Saved entries:
§ §

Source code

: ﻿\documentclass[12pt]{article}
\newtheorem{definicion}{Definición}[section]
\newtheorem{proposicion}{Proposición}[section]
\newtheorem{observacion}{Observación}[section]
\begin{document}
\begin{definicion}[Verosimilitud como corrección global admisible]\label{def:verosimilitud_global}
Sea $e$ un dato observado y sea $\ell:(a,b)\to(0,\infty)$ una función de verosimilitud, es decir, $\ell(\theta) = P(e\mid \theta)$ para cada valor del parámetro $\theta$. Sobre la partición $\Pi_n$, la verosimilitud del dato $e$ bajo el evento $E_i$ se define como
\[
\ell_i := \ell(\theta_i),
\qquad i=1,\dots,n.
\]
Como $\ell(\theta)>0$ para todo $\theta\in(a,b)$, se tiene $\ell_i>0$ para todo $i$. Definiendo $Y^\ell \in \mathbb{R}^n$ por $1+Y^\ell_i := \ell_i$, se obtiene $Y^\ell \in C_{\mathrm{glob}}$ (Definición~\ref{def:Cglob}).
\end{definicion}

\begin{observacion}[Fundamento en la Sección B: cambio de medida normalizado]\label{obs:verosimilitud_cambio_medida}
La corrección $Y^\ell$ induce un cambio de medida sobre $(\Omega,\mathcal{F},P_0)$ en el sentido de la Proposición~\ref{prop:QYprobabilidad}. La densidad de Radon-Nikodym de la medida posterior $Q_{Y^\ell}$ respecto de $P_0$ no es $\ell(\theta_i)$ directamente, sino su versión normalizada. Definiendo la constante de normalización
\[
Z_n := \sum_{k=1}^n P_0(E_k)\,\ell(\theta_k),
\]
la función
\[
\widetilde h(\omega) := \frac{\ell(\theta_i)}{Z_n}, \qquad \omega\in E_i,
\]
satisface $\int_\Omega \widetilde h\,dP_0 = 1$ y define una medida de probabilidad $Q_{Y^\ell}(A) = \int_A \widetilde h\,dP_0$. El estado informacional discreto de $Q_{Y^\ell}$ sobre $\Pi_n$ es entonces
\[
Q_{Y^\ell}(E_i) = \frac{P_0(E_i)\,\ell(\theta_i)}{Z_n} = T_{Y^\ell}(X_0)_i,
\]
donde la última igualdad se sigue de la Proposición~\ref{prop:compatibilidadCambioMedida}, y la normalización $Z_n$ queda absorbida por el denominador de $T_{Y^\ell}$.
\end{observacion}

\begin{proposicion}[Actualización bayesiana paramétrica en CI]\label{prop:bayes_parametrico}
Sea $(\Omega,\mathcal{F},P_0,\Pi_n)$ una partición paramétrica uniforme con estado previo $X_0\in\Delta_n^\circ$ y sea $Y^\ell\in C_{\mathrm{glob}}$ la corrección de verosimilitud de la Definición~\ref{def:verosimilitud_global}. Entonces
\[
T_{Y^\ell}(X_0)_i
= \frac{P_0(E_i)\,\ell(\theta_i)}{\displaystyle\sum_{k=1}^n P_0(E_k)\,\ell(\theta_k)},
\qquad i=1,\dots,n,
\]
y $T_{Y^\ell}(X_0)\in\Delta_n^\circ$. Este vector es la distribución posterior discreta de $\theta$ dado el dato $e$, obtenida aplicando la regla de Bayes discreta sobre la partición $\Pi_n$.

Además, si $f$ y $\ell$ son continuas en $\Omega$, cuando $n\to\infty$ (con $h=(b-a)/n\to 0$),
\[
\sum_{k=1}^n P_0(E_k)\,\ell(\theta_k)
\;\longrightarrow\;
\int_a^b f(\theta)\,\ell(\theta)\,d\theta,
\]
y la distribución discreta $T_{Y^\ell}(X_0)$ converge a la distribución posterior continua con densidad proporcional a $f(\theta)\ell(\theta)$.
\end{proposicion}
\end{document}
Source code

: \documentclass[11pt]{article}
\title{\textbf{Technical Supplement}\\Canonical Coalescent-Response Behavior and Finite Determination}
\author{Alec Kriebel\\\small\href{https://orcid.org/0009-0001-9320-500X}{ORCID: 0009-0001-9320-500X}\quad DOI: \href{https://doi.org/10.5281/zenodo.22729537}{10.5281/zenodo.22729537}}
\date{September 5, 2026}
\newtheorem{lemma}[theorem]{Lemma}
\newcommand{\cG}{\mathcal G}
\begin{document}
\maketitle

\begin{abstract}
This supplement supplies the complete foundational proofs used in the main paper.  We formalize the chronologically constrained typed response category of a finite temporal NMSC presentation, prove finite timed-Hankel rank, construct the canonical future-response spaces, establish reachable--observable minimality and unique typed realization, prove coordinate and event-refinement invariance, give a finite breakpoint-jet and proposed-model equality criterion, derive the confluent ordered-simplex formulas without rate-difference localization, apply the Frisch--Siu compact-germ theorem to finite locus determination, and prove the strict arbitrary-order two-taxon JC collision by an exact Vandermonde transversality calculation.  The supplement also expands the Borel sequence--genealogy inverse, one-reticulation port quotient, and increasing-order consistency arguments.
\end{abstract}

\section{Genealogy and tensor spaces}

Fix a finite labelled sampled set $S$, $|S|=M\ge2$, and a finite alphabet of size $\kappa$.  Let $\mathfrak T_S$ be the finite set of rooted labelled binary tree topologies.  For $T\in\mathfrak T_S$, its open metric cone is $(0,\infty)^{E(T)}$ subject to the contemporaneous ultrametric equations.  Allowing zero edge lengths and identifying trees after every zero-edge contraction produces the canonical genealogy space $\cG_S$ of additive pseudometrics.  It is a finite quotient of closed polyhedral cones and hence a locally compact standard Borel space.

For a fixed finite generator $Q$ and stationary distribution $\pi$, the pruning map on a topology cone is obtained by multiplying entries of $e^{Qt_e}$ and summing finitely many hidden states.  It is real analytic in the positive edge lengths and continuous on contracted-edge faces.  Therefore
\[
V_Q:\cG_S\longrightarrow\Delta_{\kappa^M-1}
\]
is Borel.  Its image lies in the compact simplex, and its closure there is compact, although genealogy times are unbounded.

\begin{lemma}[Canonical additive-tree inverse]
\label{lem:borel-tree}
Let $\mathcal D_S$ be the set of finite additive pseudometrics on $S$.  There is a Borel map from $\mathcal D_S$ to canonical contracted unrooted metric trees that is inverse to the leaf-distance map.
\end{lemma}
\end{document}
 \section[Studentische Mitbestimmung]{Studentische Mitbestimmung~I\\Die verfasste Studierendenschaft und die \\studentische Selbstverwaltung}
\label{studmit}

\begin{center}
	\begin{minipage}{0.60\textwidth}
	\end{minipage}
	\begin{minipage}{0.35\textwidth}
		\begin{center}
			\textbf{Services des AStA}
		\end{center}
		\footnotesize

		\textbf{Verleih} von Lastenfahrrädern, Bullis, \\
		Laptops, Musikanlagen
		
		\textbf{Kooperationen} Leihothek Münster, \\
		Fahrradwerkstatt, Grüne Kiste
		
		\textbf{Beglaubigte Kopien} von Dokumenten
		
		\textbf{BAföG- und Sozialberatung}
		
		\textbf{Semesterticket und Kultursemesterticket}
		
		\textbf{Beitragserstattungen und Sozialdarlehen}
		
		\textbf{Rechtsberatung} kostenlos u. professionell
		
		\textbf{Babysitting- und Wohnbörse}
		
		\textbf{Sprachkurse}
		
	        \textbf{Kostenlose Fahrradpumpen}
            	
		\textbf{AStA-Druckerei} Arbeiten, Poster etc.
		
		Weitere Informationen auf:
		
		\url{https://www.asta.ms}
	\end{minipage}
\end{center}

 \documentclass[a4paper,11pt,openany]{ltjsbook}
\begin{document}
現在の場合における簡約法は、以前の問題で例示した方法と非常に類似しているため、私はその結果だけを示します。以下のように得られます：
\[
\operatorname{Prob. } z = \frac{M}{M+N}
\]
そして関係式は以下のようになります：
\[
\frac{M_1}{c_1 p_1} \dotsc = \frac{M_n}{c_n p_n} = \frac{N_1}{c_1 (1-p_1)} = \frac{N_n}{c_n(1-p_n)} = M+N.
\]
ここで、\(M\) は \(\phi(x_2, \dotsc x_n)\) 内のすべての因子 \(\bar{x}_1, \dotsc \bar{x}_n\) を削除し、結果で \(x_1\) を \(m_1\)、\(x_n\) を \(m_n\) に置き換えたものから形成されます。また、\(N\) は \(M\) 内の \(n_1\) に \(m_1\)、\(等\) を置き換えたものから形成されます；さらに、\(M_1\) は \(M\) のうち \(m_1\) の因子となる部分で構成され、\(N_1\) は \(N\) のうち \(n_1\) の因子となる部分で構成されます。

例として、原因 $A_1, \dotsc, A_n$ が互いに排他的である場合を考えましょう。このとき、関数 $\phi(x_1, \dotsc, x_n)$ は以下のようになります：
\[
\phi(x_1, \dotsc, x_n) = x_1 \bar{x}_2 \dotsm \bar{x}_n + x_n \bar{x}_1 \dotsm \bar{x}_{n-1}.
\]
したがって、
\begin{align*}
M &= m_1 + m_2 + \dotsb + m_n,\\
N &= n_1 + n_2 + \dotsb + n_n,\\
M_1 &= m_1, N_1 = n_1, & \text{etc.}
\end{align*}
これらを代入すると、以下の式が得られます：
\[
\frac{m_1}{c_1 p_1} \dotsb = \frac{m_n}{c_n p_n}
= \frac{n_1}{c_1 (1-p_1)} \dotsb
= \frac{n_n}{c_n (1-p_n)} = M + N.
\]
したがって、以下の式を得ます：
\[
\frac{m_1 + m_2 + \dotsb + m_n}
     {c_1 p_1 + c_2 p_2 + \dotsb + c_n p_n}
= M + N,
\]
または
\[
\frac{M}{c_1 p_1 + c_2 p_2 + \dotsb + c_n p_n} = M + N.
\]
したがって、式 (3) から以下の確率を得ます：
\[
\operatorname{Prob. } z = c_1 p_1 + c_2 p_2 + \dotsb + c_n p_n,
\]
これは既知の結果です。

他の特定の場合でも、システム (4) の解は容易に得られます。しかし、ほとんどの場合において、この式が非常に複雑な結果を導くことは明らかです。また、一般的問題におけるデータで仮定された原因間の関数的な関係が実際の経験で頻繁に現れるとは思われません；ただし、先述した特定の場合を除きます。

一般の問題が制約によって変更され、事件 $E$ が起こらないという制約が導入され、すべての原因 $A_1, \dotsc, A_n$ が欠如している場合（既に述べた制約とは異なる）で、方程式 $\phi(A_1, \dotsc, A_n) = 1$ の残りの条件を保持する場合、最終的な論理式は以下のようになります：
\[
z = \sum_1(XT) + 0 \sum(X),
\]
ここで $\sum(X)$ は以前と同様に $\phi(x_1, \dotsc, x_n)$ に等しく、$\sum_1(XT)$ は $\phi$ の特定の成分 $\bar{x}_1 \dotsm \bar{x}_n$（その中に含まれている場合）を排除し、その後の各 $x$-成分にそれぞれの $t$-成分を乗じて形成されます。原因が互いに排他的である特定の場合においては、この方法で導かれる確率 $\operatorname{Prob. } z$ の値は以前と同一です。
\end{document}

§ §

Please go line by line through the records above, copying each one that holds the string "dato".

Sea $e$ un dato observado y sea $\ell:(a,b)\to(0,\infty)$ una función de verosimilitud, es decir, $\ell(\theta) = P(e\mid \theta)$ para cada valor del parámetro $\theta$. Sobre la partición $\Pi_n$, la verosimilitud del dato $e$ bajo el evento $E_i$ se define como
y $T_{Y^\ell}(X_0)\in\Delta_n^\circ$. Este vector es la distribución posterior discreta de $\theta$ dado el dato $e$, obtenida aplicando la regla de Bayes discreta sobre la partición $\Pi_n$.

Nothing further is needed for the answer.